Birnbaum: Is MLB team payroll less important than it used to be?

From SABR member Phil Birnbaum at Sabermetric Research on August 30, 2014:

As of August 26, about 130 games into the 2014 MLB season, the correlation between team payroll and wins is very low. So low, in fact, that *alphabetical order* predicts the standings better than salaries!

Credit that discovery to Brian MacPherson, writing for the Providence Journal. MacPherson calculated the payroll correlation to be +0.20, and alphabetical correlation to be +0.24. 

When I tried it, I got .2277 vs. .2346 — closer, but alphabetical still wins. (I might be using slightly different payroll numbers, I used winning percentage instead of raw win totals, and I may have done mine a day or two later.)

The alphabetical regression is cute, but it’s the payroll one that raises the important questions.
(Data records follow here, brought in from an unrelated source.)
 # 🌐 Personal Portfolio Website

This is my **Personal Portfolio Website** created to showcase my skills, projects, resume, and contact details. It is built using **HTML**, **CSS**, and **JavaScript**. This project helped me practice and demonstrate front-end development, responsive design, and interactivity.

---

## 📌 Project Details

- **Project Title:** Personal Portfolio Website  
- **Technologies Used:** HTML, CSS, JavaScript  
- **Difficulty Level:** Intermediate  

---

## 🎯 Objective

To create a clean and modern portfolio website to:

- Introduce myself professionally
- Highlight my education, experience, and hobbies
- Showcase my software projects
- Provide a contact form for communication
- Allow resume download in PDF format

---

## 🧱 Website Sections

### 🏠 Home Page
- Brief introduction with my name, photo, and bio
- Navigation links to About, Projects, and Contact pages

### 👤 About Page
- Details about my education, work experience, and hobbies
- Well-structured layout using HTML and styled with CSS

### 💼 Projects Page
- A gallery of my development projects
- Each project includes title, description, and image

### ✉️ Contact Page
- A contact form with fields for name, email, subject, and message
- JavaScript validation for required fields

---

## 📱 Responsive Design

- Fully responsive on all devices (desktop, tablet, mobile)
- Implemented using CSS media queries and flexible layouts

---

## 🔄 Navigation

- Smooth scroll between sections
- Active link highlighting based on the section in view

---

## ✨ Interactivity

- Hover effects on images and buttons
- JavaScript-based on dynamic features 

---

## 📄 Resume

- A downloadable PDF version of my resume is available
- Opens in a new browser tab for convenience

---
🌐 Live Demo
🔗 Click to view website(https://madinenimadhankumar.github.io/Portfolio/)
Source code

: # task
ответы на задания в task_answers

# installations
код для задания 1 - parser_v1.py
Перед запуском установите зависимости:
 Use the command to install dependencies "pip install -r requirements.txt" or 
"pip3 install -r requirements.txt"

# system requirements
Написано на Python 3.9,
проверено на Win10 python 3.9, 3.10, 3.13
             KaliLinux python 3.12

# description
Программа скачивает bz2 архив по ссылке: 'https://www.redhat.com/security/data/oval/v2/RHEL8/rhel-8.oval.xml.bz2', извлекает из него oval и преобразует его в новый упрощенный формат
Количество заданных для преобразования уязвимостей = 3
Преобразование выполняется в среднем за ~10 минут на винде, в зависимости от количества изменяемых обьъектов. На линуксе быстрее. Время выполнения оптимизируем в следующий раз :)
Why is it so low, at .20 or .23? When Berri/Schmidt/Brook did it in “The Wages of Wins,” they got around .40.

It turns out that the season correlation has trended over time, and MacPherson draws a nice graph of that, for 2000-2014. (I’ll steal it for this post, but link it to the original article.)  Payroll became more important in the middle of last decade, but then dropped quickly, so that 2012, 2013, and 2014 are the lowest of all 15 years in the chart.